Common to all of these appointments is the issue whether the President may make recess appointments during an intrasession recess of eighteen days. (1) Article II, Section 2, Clause 3 of the Constitution provides: "The President shall have Power to fill up all Vacancies that may happen during the Recess of the Senate, by granting Commissions which shall expire at the End of their next Session." The longstanding view of the Attorneys General has been that the term "recess" includes intrasession recesses if they are of substantial length. Attorney General Daugherty held in 1921 that the President had the power to make a recess appointment during a twenty-eight day intrasession recess. He explained that recess appointments could be made during any recess of such duration that the Senate could "not receive communications from the President or participate as a body in making appointments." 33 Op. Att'y Gen. 20, 24 (1921) (quoting S. Rep. No. 4389, 58th Cong., 3d Sess. 1905; 39 Cong. Rec. 3823). According to Attorney General Daugherty, while "the line of demarcation cannot be accurately drawn," id. at 25,
the President is necessarily vested with a large, although not unlimited, discretion to determine when there is a real and genuine recess making it impossible for him to receive the advice and consent of the Senate. Every presumption is to be indulged in favor of the validity of whatever action he may take.

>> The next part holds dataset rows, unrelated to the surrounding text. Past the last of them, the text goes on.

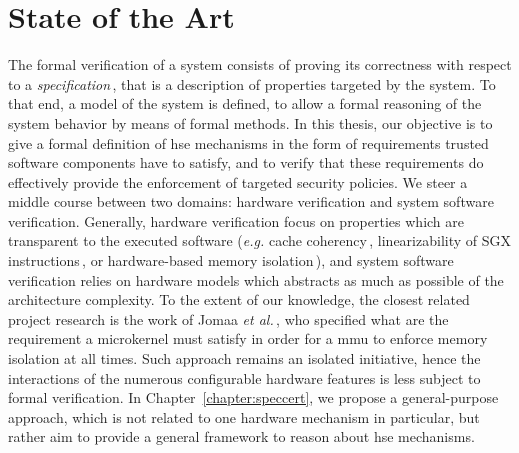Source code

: \chapter{State of the Art}
\label{chapter:relatedwork}


%
\noindent
%
The formal verification of a system consists of proving its correctness with
respect to a \emph{specification}\,\cite{gupta1992formal}, that is a description
of properties targeted by the system.
%
To that end, a model of the system is defined, to allow a formal reasoning of
the system behavior by means of formal methods.
%
%
In this thesis, our objective is to give a formal definition of \ac{hse}
mechanisms in the form of requirements trusted software components have to
satisfy, and to verify that these requirements do effectively provide the
enforcement of targeted security policies.
%
We steer a middle course between two domains: hardware verification and system
software verification.
%
Generally, hardware verification focus on properties which are transparent to
the executed software (\emph{e.g.} cache
coherency\,\cite{stern1995cachecoherence}, linearizability of SGX
instructions\,\cite{leslie2015linsgx}, or hardware-based memory
isolation\,\cite{lie2003xom}), and system software verification relies on
hardware models which abstracts as much as possible of the architecture
complexity.
%
To the extent of our knowledge, the closest related project research is the work
of Jomaa \emph{et al.}\,\cite{jomaa2016mmu}, who specified what are the
requirement a microkernel must satisfy in order for a \ac{mmu} to enforce memory
isolation at all times.
%
Such approach remains an isolated initiative, hence the interactions of the
numerous configurable hardware features is less subject to formal verification.
%
In Chapter~\ref{chapter:speccert}, we propose a general-purpose approach, which
is not related to one hardware mechanism in particular, but rather aim to
provide a general framework to reason about \ac{hse} mechanisms.

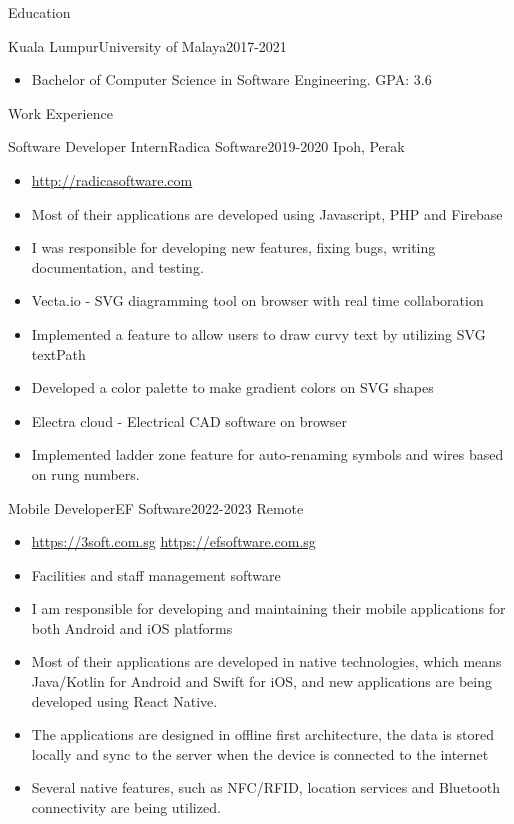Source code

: \documentclass[]{mcdowellcv}
\begin{document}
\makeheader


\begin{cvsection}{Education}
	\begin{cvsubsection}{Kuala Lumpur}{University of Malaya}{2017-2021}
		\begin{itemize}
			\item Bachelor of Computer Science in Software Engineering. GPA: 3.6
		\end{itemize}
	\end{cvsubsection}
\end{cvsection}
\begin{cvsection}{Work Experience}
	\begin{cvsubsection}{Software Developer Intern}{Radica Software}{2019-2020}
		Ipoh, Perak
		\begin{itemize}%
			\item \url{http://radicasoftware.com}
			\item Most of their applications are developed using Javascript, PHP and Firebase
			\item I was responsible for developing new features, fixing bugs, writing documentation, and testing.
			\item Vecta.io - SVG diagramming tool on browser with real time collaboration
			\item Implemented a feature to allow users to draw curvy text by utilizing SVG textPath
			\item Developed a color palette to make gradient colors on SVG shapes
			\item Electra cloud - Electrical CAD software on browser
			\item Implemented ladder zone feature for auto-renaming symbols and wires based on rung numbers.
		\end{itemize}
	\end{cvsubsection}
	\begin{cvsubsection}{Mobile Developer}{EF Software}{2022-2023}
		Remote
		\begin{itemize}%
			\item \url{https://3soft.com.sg} \quad\url{https://efsoftware.com.sg}
			\item Facilities and staff management software
			\item I am responsible for developing and maintaining their mobile applications for both Android and iOS platforms
			\item Most of their applications are developed in native technologies, which means Java/Kotlin for Android and Swift for iOS, and new applications are being developed using React Native.
			\item The applications are designed in offline first architecture, the data is stored locally and sync to the server when the device is connected to the internet
			\item Several native features, such as NFC/RFID, location services and Bluetooth connectivity are being utilized.
		\end{itemize}
	\end{cvsubsection}
\end{cvsection}
\end{document}
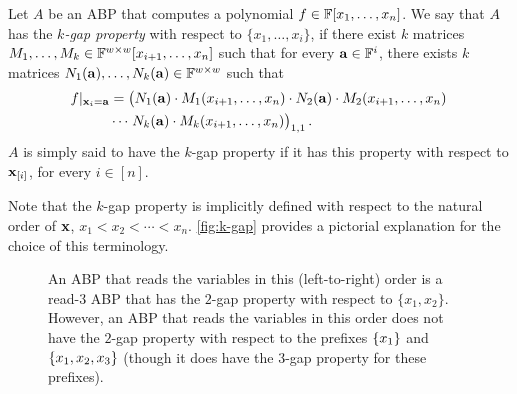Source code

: \documentclass[11pt]{article}
\newcommand{\exi}{\vecx_{[i]}}
\begin{document}
\begin{definition}
\label{def:k-gap}
Let $A$ be an ABP that computes a polynomial $f \in \F[x_1, \ldots, x_n]$. We say that $A$ has the {\em $k$-gap property} with respect to $\{x_1, \ldots, x_i\}$, if there exist $k$ matrices $M_1, \ldots, M_k \in \F^{w \times w}[x_{i+1}, \ldots, x_n]$ such that for every $\veca \in \F^{i}$, there exists $k$ matrices $N_1(\veca), \ldots, N_{k}(\veca) \in \F^{w \times w}$ such that 
\begin{align}
\label{eq:k-gap}
f|_{\vecx_i = \veca} &= \left( \vphantom{M^{1,1}} N_1(\veca) \cdot M_1(x_{i+1},\ldots,x_n) \cdot N_2(\veca) \cdot M_2(x_{i+1},\ldots, x_n)\right. \nonumber\\
&\cdots \left. \vphantom{M^{1,1}}  N_k(\veca) \cdot  M_{k}(x_{i+1},\ldots,x_n) \right)_{1,1}.
\end{align}
$A$ is simply said to have the $k$-gap property if it has this property with respect to $\exi$, for every $i \in [n]$.
\end{definition}
Note that the $k$-gap property is implicitly defined with respect to the natural order of $\mathbf{x}$, $x_1 < x_2 < \cdots < x_n$.
\autoref{fig:k-gap} provides a pictorial explanation for the choice of this terminology.

\begin{figure}[h]
\begin{center}
\caption{An ABP that reads the variables in this (left-to-right) order is a read-$3$ ABP that has the $2$-gap property with respect to $\{x_1,x_2\}$.  However, an ABP that reads the variables in this order does not have the $2$-gap property with respect to the prefixes $\left\{ x_1 \right\}$ and $\left\{ x_1,x_2,x_3 \right\}$ (though it does have the $3$-gap property for these prefixes).}
\label{fig:k-gap}
\end{center}
\end{figure}
\end{document}
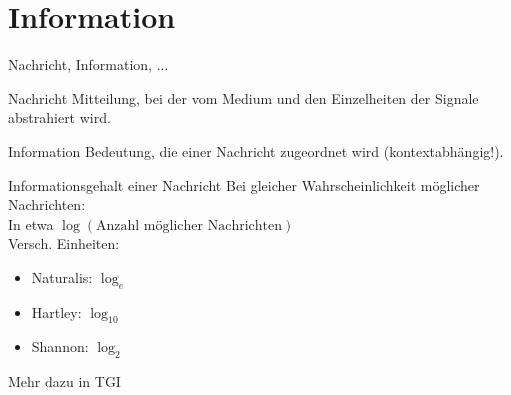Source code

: 
\section{Information}

\begin{frame}{Nachricht, Information, ...}
	
	\begin{block}{Nachricht}
		      Mitteilung, bei der vom Medium und den Einzelheiten der Signale abstrahiert wird.
	\end{block}
	
	\pause
	\begin{block}{Information}
		      Bedeutung, die einer Nachricht zugeordnet wird (kontextabhängig!).
	\end{block}
	
	\pause
	\begin{block}{Informationsgehalt einer Nachricht}
		Bei gleicher Wahrscheinlichkeit möglicher Nachrichten: \\ \quad In etwa \quad $\log(\text{Anzahl möglicher Nachrichten})$ \\
			Versch. Einheiten: \\ \vspace{-.2\baselineskip}
			\begin{itemize}
				\item Naturalis: $\log_e$ 
				\item Hartley: $\log_{10}$ 
				\item Shannon: $\log_2$
			\end{itemize}
		\impl Mehr dazu in TGI
	\end{block}

\end{frame}



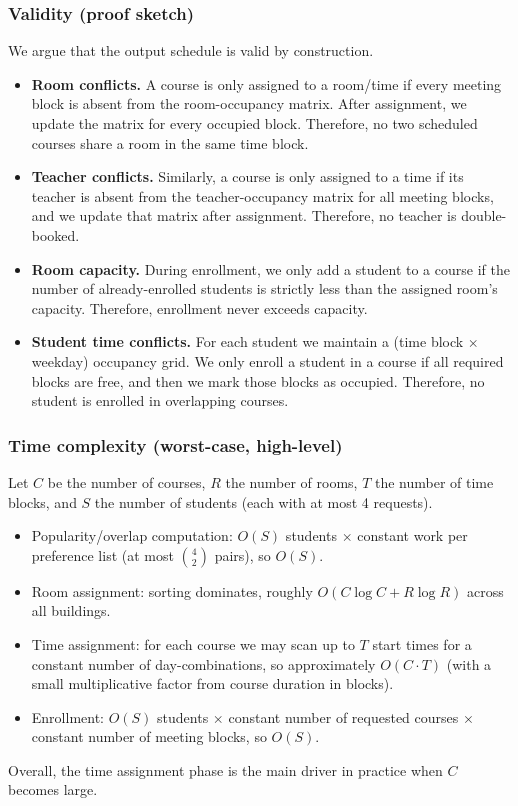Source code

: \subsubsection*{Validity (proof sketch)}
We argue that the output schedule is valid by construction.
\begin{itemize}
  \item \textbf{Room conflicts.} A course is only assigned to a room/time if every meeting block is absent from the room-occupancy matrix. After assignment, we update the matrix for every occupied block. Therefore, no two scheduled courses share a room in the same time block.
  \item \textbf{Teacher conflicts.} Similarly, a course is only assigned to a time if its teacher is absent from the teacher-occupancy matrix for all meeting blocks, and we update that matrix after assignment. Therefore, no teacher is double-booked.
  \item \textbf{Room capacity.} During enrollment, we only add a student to a course if the number of already-enrolled students is strictly less than the assigned room’s capacity. Therefore, enrollment never exceeds capacity.
  \item \textbf{Student time conflicts.} For each student we maintain a (time block $\times$ weekday) occupancy grid. We only enroll a student in a course if all required blocks are free, and then we mark those blocks as occupied. Therefore, no student is enrolled in overlapping courses.
\end{itemize}

\subsubsection*{Time complexity (worst-case, high-level)}
Let $C$ be the number of courses, $R$ the number of rooms, $T$ the number of time blocks, and $S$ the number of students (each with at most 4 requests).
\begin{itemize}
  \item Popularity/overlap computation: $O(S)$ students $\times$ constant work per preference list (at most $\binom{4}{2}$ pairs), so $O(S)$.
  \item Room assignment: sorting dominates, roughly $O(C\log C + R\log R)$ across all buildings.
  \item Time assignment: for each course we may scan up to $T$ start times for a constant number of day-combinations, so approximately $O(C \cdot T)$ (with a small multiplicative factor from course duration in blocks).
  \item Enrollment: $O(S)$ students $\times$ constant number of requested courses $\times$ constant number of meeting blocks, so $O(S)$.
\end{itemize}
Overall, the time assignment phase is the main driver in practice when $C$ becomes large.

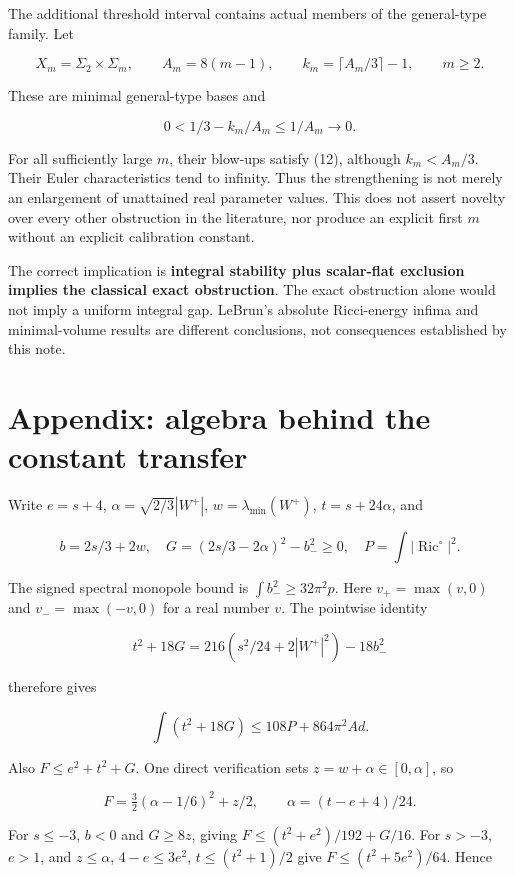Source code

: \documentclass[
  11pt,
]{article}
\begin{document}
The additional threshold interval contains actual members of the
general-type family. Let

\[
X_m=\Sigma_2\times\Sigma_m,\qquad A_m=8(m-1),\qquad
k_m=\lceil A_m/3\rceil-1,\qquad m\ge2.
\]

These are minimal general-type bases and

\[
0<1/3-k_m/A_m\le1/A_m\longrightarrow0.
\]

For all sufficiently large \(m\), their blow-ups satisfy (12), although
\(k_m<A_m/3\). Their Euler characteristics tend to infinity. Thus the
strengthening is not merely an enlargement of unattained real parameter
values. This does not assert novelty over every other obstruction in the
literature, nor produce an explicit first \(m\) without an explicit
calibration constant.

The correct implication is \textbf{integral stability plus scalar-flat
exclusion implies the classical exact obstruction}. The exact
obstruction alone would not imply a uniform integral gap. LeBrun's
absolute Ricci-energy infima and minimal-volume results are different
conclusions, not consequences established by this note.

\hypertarget{appendix-algebra-behind-the-constant-transfer}{%
\section{Appendix: algebra behind the constant
transfer}\label{appendix-algebra-behind-the-constant-transfer}}

Write \(e=s+4\), \(\alpha=\sqrt{2/3}|W^+|\), \(w=\lambda_{\min}(W^+)\),
\(t=s+24\alpha\), and

\[
b=2s/3+2w,\quad
G=(2s/3-2\alpha)^2-b_-^2\ge0,\quad
P=\int|\operatorname{Ric}^{\circ}|^2.
\]

The signed spectral monopole bound is \(\int b_-^2\ge32\pi^2p\). Here
\(v_+=\max(v,0)\) and \(v_-=\max(-v,0)\) for a real number \(v\). The
pointwise identity

\[
t^2+18G=216(s^2/24+2|W^+|^2)-18b_-^2
\]

therefore gives

\[
\int(t^2+18G)\le108P+864\pi^2Ad.
\]

Also \(F\le e^2+t^2+G\). One direct verification sets
\(z=w+\alpha\in[0,\alpha]\), so

\[
F=\tfrac32(\alpha-1/6)^2+z/2,\qquad
\alpha=(t-e+4)/24.
\]

For \(s\le-3\), \(b<0\) and \(G\ge8z\), giving
\(F\le(t^2+e^2)/192+G/16\). For \(s>-3\), \(e>1\), and \(z\le\alpha\),
\(4-e\le3e^2\), \(t\le(t^2+1)/2\) give \(F\le(t^2+5e^2)/64\). Hence
\end{document}
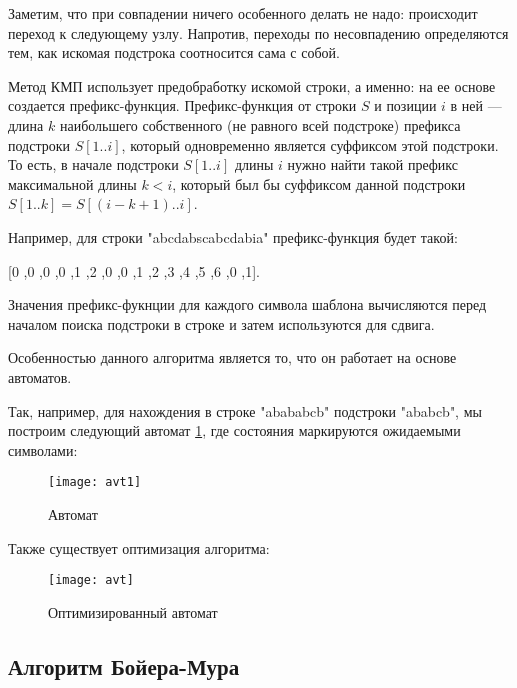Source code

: \documentclass[a4paper, 14pt]{article}
\begin{document}
Заметим,  что  при  совпадении  ничего  особенного  делать  не  надо:  происходит  переход  к  следующему  узлу. Напротив,  переходы  по  несовпадению  определяются  тем,  как  искомая подстрока соотносится  сама  с  собой.

Метод КМП использует предобработку искомой строки, а именно: на ее основе создается префикс-функция.
Префикс-функция от строки $S$ и позиции $i$ в ней — длина $k$  наибольшего собственного (не равного всей подстроке) префикса подстроки $S[1.. i]$, который одновременно является суффиксом этой подстроки.
То есть, в начале подстроки $S[1.. i]$ длины $i$ нужно найти такой префикс максимальной длины $k < i$, который был бы суффиксом данной подстроки $S[1..k]=S[(i-k+1)..i]$.

Например, для строки "abcdabscabcdabia" префикс-функция будет такой:

[0 ,0 ,0 ,0 ,1 ,2 ,0 ,0 ,1 ,2 ,3 ,4 ,5 ,6 ,0 ,1].

Значения префикс-фукнции для каждого символа шаблона вычисляются перед началом поиска подстроки в строке и затем используются для сдвига.
	
	Особенностью данного алгоритма является то, что он работает на основе автоматов. 
	
	Так, например, для нахождения в строке "abababcb" подстроки "ababcb", мы построим следующий автомат \ref{fig:avt1}, где состояния маркируются ожидаемыми символами: 
	
	 \begin{figure}[H]
        	\begin{center}
        		\texttt{[image: avt1]}
        		\caption{Автомат}
        		\label{fig:avt1}
        	\end{center}
        \end{figure}
	
	\newpage
	Также существует оптимизация алгоритма:
	
	 \begin{figure}[H]
        	\begin{center}
        		\texttt{[image: avt]}
        		\caption{Оптимизированный автомат}
        		\label{fig:avt}
        	\end{center}
        \end{figure}

\subsection {Алгоритм Бойера-Мура} 
\end{document}
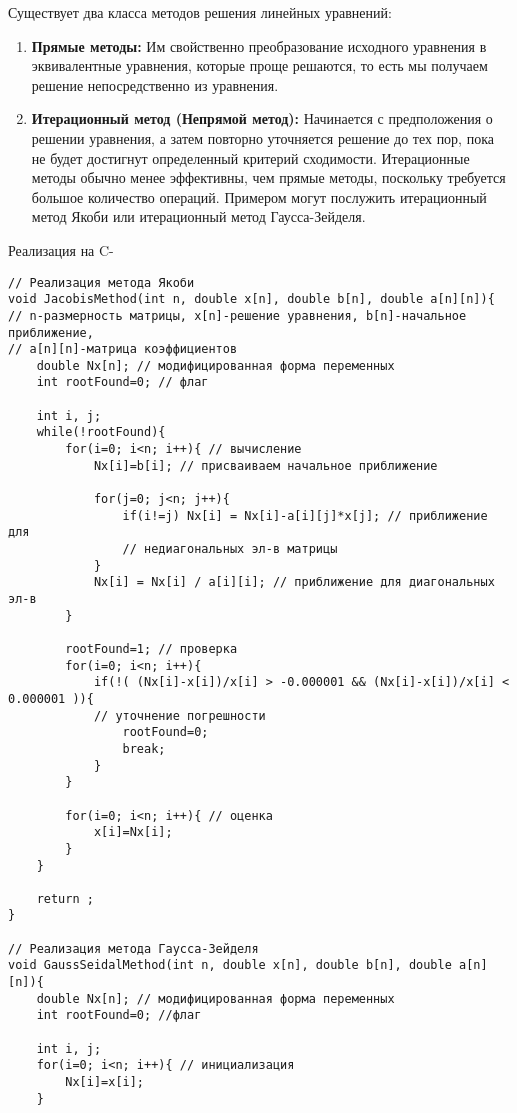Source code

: \vspace{\baselineskip}
Существует два класса методов решения линейных уравнений:

\vspace{\baselineskip}
\begin{enumerate}
    \item \textbf{Прямые методы:} Им свойственно преобразование исходного уравнения в эквивалентные уравнения, которые проще решаются, то есть мы получаем решение непосредственно из уравнения. 
    \item \textbf{Итерационный метод (Непрямой метод):} Начинается с предположения о решении уравнения, а затем повторно уточняется решение до тех пор, пока не будет достигнут определенный критерий сходимости. Итерационные методы обычно менее эффективны, чем прямые методы, поскольку требуется большое количество операций. Примером могут послужить итерационный метод Якоби или итерационный метод Гаусса-Зейделя.
\end{enumerate}

\vspace{\baselineskip}
Реализация на C-

\vspace{\baselineskip}
\begin{tcolorbox}
\begin{verbatim}
// Реализация метода Якоби 
void JacobisMethod(int n, double x[n], double b[n], double a[n][n]){ 
// n-размерность матрицы, x[n]-решение уравнения, b[n]-начальное приближение, 
// a[n][n]-матрица коэффициентов   
	double Nx[n]; // модифицированная форма переменных   
	int rootFound=0; // флаг

	int i, j;    
	while(!rootFound){        
		for(i=0; i<n; i++){ // вычисление            
			Nx[i]=b[i]; // присваиваем начальное приближение

			for(j=0; j<n; j++){                
				if(i!=j) Nx[i] = Nx[i]-a[i][j]*x[j]; // приближение для 
				// недиагональных эл-в матрицы         
			}            
			Nx[i] = Nx[i] / a[i][i]; // приближение для диагональных эл-в      
		}
        
		rootFound=1; // проверка        
		for(i=0; i<n; i++){            
			if(!( (Nx[i]-x[i])/x[i] > -0.000001 && (Nx[i]-x[i])/x[i] < 0.000001 )){ 
			// уточнение погрешности              
				rootFound=0;                
				break;            
			}        
		}
        
		for(i=0; i<n; i++){ // оценка            
			x[i]=Nx[i];        
		}    
	}
    
	return ; 
}

// Реализация метода Гаусса-Зейделя 
void GaussSeidalMethod(int n, double x[n], double b[n], double a[n][n]){    
	double Nx[n]; // модифицированная форма переменных    
	int rootFound=0; //флаг
    
	int i, j;    
	for(i=0; i<n; i++){ // инициализация        
		Nx[i]=x[i];  
	}
\end{verbatim}
\end{tcolorbox}
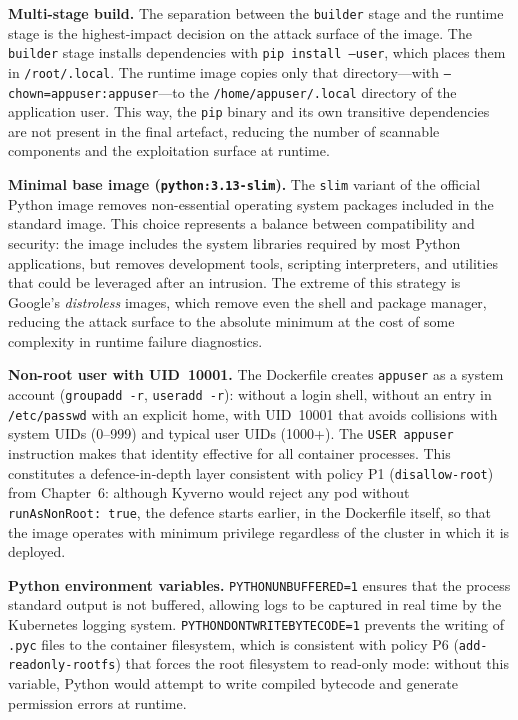 \textbf{Multi-stage build.} The separation between the \texttt{builder} stage and the runtime stage is the highest-impact decision on the attack surface of the image. The \texttt{builder} stage installs dependencies with \texttt{pip install --user}, which places them in \texttt{/root/.local}. The runtime image copies only that directory---with \texttt{--chown=appuser:appuser}---to the \texttt{/home/appuser/.local} directory of the application user. This way, the \texttt{pip} binary and its own transitive dependencies are not present in the final artefact, reducing the number of scannable components and the exploitation surface at runtime.

\textbf{Minimal base image (\texttt{python:3.13-slim}).} The \texttt{slim} variant of the official Python image removes non-essential operating system packages included in the standard image. This choice represents a balance between compatibility and security: the image includes the system libraries required by most Python applications, but removes development tools, scripting interpreters, and utilities that could be leveraged after an intrusion. The extreme of this strategy is Google's \textit{distroless} \cite{distroless_docs} images, which remove even the shell and package manager, reducing the attack surface to the absolute minimum at the cost of some complexity in runtime failure diagnostics.

\textbf{Non-root user with UID~10001.} The Dockerfile creates \texttt{appuser} as a system account (\texttt{groupadd -r}, \texttt{useradd -r}): without a login shell, without an entry in \texttt{/etc/passwd} with an explicit home, with UID~10001 that avoids collisions with system UIDs (0--999) and typical user UIDs (1000+). The \texttt{USER appuser} instruction makes that identity effective for all container processes. This constitutes a defence-in-depth layer consistent with policy P1 (\texttt{disallow-root}) from Chapter~6: although Kyverno would reject any pod without \texttt{runAsNonRoot:\,true}, the defence starts earlier, in the Dockerfile itself, so that the image operates with minimum privilege regardless of the cluster in which it is deployed.

\textbf{Python environment variables.} \texttt{PYTHONUNBUFFERED=1} ensures that the process standard output is not buffered, allowing logs to be captured in real time by the Kubernetes logging system. \texttt{PYTHONDONTWRITEBYTECODE=1} prevents the writing of \texttt{.pyc} files to the container filesystem, which is consistent with policy P6 (\texttt{add-readonly-rootfs}) that forces the root filesystem to read-only mode: without this variable, Python would attempt to write compiled bytecode and generate permission errors at runtime.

Id. Attorney General Daugherty's opinion has been cited with approval in subsequent opinions of the Attorneys General, and has been relied on by the Comptroller General as well. See e.g., 41 Op. Att'y Gen. 463, 468 (1960); 28 Comp. Gen. 30, 34-36 (1948).
Past practice is consistent with exercise of the recess appointment power during an intrasession recess of eighteen days. President Coolidge made a recess appointment during a fifteen day recess. Memorandum for the Counsel to the President, from Leon Ulman, Deputy Assistant Attorney General, Office of Legal Counsel at 3 (Dec. 3, 1971). In 1985 President Regan made recess appointments during an eighteen day intrasession recess. Memorandum to Files, from Herman Marcuse, Office of Legal Counsel (Jan. 28, 1985). Accordingly, we believe that the President may constitutionally make recess appointments during the current intrasession recess. (2)
We next address the specific offices you have identified. All of the members of the Boards of Directors of the LSC and the FHFB had been serving pursuant to recess appointments that expired when the First Session of the 102nd Congress ended on January 3, 1992. Those offices are thus now vacant and the President may make recess appointments to them during the current recess. See 15 Op. O.L.C. 91 (1991) Memorandum for John P. Schmitz, Deputy Counsel to the President from, Timothy E. Flanigan, Special Assistant, Office of Legal Counsel (Oct. 17, 1990).
Finally, we believe that the President may recess appoint the Chief Executive Officer of the RTC. That office was created by section 201 of the Resolution Trust Corporation Refinancing, Restructuring, and Improvement Act of 1991, Pub. L. No. 102-233, 105 Stat. 1761 ("Act"), which the President signed on December 12, 1991. Although certain of the substantive provisions of the Act do not take effect until February 1, 1992, see title III of the Act, the provision creating the position of Chief Executive Officer is not subject to any special effective date provision, and hence went into effect upon enactment. The Attorneys General have long believed that the President has the power to make an original recess appointment to a newly created position. See 12 Op. Att'y Gen. 455 (1868); 14 Op. Att'y Gen. 562 (1875); 18 Op. Att'y Gen. 28 (1880) a position upheld in United States v. Allocco, 305 F.2d 704, 713-14 (2d Cir. 1962), cert. denied 371 U.S. 964 (1963). The Office therefore now exists and is vacant for purposes of the Recess Appointments Clause.
In conclusion, we believe that the current recess constitutes a sufficient period for the President to make the aforementioned recess appointments as a matter of law. As a matter of policy, we suggest that the President make the appointments as soon in the recess as possible.
TIMOTHY E. FLANIGAN
Acting Assistant
Attorney General
Office of Legal Counsel
1 For practical purposes with respect to nominations, this recess closely resembles one of substantially greater length. House Concurrent Resolution 260, enacted on November 27, 1991, provides that the first session of the 102nd Congress stood adjourned until 11:55 a.m. on January 3, 1992, or until Members were otherwise notified to reassemble. H. Con. Res. 260, 102d Cong., 1st Sess. (1991). It also provides that "when the Congress convenes on January 3, 1992 . . . , the Senate shall not conduct any organizational or legislative business and when it recesses or adjourns on that day, it stand in recess or adjournment until 11:30 a.m. on Tuesday, January 21, 1992 [or until otherwise notified to reassemble]." Id. Except for its brief formal session on January 3, then, the Senate will have been absent from November 27, 1991 until January 21, 1992, a period of fifty-four days.
2 Attorney General Daugherty, however, suggested in 1921 that "an adjournment for 5 or even 10 days" would not be sufficient "to constitute the recess intended by the Constitution." 33 Op. Att'y Gen. at 25.